* Directions
Give back exactly the line containing "monorepo (#11464) (637ad88dcf)" together with all the lines after it, ending at the final line below.

- - -

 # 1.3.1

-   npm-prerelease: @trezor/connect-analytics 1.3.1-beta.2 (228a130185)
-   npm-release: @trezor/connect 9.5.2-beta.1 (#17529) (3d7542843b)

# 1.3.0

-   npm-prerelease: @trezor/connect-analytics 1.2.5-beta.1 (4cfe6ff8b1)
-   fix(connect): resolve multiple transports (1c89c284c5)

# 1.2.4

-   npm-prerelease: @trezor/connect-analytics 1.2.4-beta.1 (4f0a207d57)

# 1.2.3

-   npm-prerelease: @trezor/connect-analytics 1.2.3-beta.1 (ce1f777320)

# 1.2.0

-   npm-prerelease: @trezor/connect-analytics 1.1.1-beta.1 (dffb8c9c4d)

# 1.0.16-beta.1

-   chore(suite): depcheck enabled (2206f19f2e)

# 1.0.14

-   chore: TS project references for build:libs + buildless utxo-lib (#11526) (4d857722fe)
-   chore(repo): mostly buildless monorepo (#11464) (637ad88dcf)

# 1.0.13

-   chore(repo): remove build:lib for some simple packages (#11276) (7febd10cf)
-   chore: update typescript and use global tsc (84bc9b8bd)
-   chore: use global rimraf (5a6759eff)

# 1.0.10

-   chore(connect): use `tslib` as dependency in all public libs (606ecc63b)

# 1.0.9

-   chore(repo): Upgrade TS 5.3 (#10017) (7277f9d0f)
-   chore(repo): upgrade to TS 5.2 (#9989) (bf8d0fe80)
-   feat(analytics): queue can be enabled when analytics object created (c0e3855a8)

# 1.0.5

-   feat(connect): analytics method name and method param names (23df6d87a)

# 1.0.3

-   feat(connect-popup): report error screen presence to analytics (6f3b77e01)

- - -

* Answer below
-   chore(repo): mostly buildless monorepo (#11464) (637ad88dcf)

# 1.0.13

-   chore(repo): remove build:lib for some simple packages (#11276) (7febd10cf)
-   chore: update typescript and use global tsc (84bc9b8bd)
-   chore: use global rimraf (5a6759eff)

# 1.0.10

-   chore(connect): use `tslib` as dependency in all public libs (606ecc63b)

# 1.0.9

-   chore(repo): Upgrade TS 5.3 (#10017) (7277f9d0f)
-   chore(repo): upgrade to TS 5.2 (#9989) (bf8d0fe80)
-   feat(analytics): queue can be enabled when analytics object created (c0e3855a8)

# 1.0.5

-   feat(connect): analytics method name and method param names (23df6d87a)

# 1.0.3

-   feat(connect-popup): report error screen presence to analytics (6f3b77e01)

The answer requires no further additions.